Records excerpted from a collection
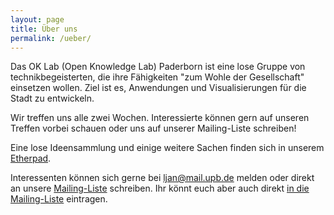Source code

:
 ```yaml
---
layout: page
title: Über uns
permalink: /ueber/
---
```


Das OK Lab (Open Knowledge Lab) Paderborn ist eine lose Gruppe von technikbegeisterten, die ihre Fähigkeiten "zum Wohle der Gesellschaft" einsetzen wollen. Ziel ist es, Anwendungen und Visualisierungen für die Stadt zu entwickeln.

Wir treffen uns alle zwei Wochen. Interessierte können gern auf unseren Treffen vorbei schauen oder uns auf unserer Mailing-Liste schreiben!

Eine lose Ideensammlung und einige weitere Sachen finden sich in unserem [Etherpad](http://pad.okfn.org/p/codeforpb).

Interessenten können sich gerne bei <a 
href="mailto:ljan@mail.upb.de">ljan@mail.upb.de</a> melden oder direkt 
an unsere [Mailing-Liste](mailto:list@codeforpb.de) schreiben. Ihr könnt 
euch aber auch direkt [in die 
Mailing-Liste](lists.codeforpb.de/cgi-bin/mailman/listinfo/list) 
eintragen.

■ What you should do
Transcribe every line from the records above without alteration, and leave out the images.

■ Result for this task
Source code

:
 ```yaml
---
layout: page
title: Über uns
permalink: /ueber/
---
```


Das OK Lab (Open Knowledge Lab) Paderborn ist eine lose Gruppe von technikbegeisterten, die ihre Fähigkeiten "zum Wohle der Gesellschaft" einsetzen wollen. Ziel ist es, Anwendungen und Visualisierungen für die Stadt zu entwickeln.

Wir treffen uns alle zwei Wochen. Interessierte können gern auf unseren Treffen vorbei schauen oder uns auf unserer Mailing-Liste schreiben!

Eine lose Ideensammlung und einige weitere Sachen finden sich in unserem [Etherpad](http://pad.okfn.org/p/codeforpb).

Interessenten können sich gerne bei <a 
href="mailto:ljan@mail.upb.de">ljan@mail.upb.de</a> melden oder direkt 
an unsere [Mailing-Liste](mailto:list@codeforpb.de) schreiben. Ihr könnt 
euch aber auch direkt [in die 
Mailing-Liste](lists.codeforpb.de/cgi-bin/mailman/listinfo/list) 
eintragen.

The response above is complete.